What the task asks —
Below are records to be output exactly, every one of them.

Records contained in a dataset
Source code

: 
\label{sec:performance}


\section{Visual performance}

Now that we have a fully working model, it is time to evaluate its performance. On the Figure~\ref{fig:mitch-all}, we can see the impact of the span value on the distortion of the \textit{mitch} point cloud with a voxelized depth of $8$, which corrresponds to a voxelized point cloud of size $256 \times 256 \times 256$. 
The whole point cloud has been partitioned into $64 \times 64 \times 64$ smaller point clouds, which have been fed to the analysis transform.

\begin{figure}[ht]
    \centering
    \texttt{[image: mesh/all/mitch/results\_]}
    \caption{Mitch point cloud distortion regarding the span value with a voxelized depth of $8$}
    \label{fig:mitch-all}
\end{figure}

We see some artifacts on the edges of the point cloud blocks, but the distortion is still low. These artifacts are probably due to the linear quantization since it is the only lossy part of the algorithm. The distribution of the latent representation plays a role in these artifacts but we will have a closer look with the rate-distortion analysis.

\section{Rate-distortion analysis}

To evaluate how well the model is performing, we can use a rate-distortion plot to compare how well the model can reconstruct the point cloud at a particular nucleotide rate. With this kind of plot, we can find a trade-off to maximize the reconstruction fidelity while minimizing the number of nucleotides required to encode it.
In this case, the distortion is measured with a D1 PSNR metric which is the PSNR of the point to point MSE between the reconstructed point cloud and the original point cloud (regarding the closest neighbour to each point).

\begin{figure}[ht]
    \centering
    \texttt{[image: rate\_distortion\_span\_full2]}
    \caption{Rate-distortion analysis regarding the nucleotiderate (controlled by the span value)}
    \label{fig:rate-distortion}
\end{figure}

Task output —
Source code

: 
\label{sec:performance}


\section{Visual performance}

Now that we have a fully working model, it is time to evaluate its performance. On the Figure~\ref{fig:mitch-all}, we can see the impact of the span value on the distortion of the \textit{mitch} point cloud with a voxelized depth of $8$, which corrresponds to a voxelized point cloud of size $256 \times 256 \times 256$. 
The whole point cloud has been partitioned into $64 \times 64 \times 64$ smaller point clouds, which have been fed to the analysis transform.

\begin{figure}[ht]
    \centering
    \texttt{[image: mesh/all/mitch/results\_]}
    \caption{Mitch point cloud distortion regarding the span value with a voxelized depth of $8$}
    \label{fig:mitch-all}
\end{figure}

We see some artifacts on the edges of the point cloud blocks, but the distortion is still low. These artifacts are probably due to the linear quantization since it is the only lossy part of the algorithm. The distribution of the latent representation plays a role in these artifacts but we will have a closer look with the rate-distortion analysis.

\section{Rate-distortion analysis}

To evaluate how well the model is performing, we can use a rate-distortion plot to compare how well the model can reconstruct the point cloud at a particular nucleotide rate. With this kind of plot, we can find a trade-off to maximize the reconstruction fidelity while minimizing the number of nucleotides required to encode it.
In this case, the distortion is measured with a D1 PSNR metric which is the PSNR of the point to point MSE between the reconstructed point cloud and the original point cloud (regarding the closest neighbour to each point).

\begin{figure}[ht]
    \centering
    \texttt{[image: rate\_distortion\_span\_full2]}
    \caption{Rate-distortion analysis regarding the nucleotiderate (controlled by the span value)}
    \label{fig:rate-distortion}
\end{figure}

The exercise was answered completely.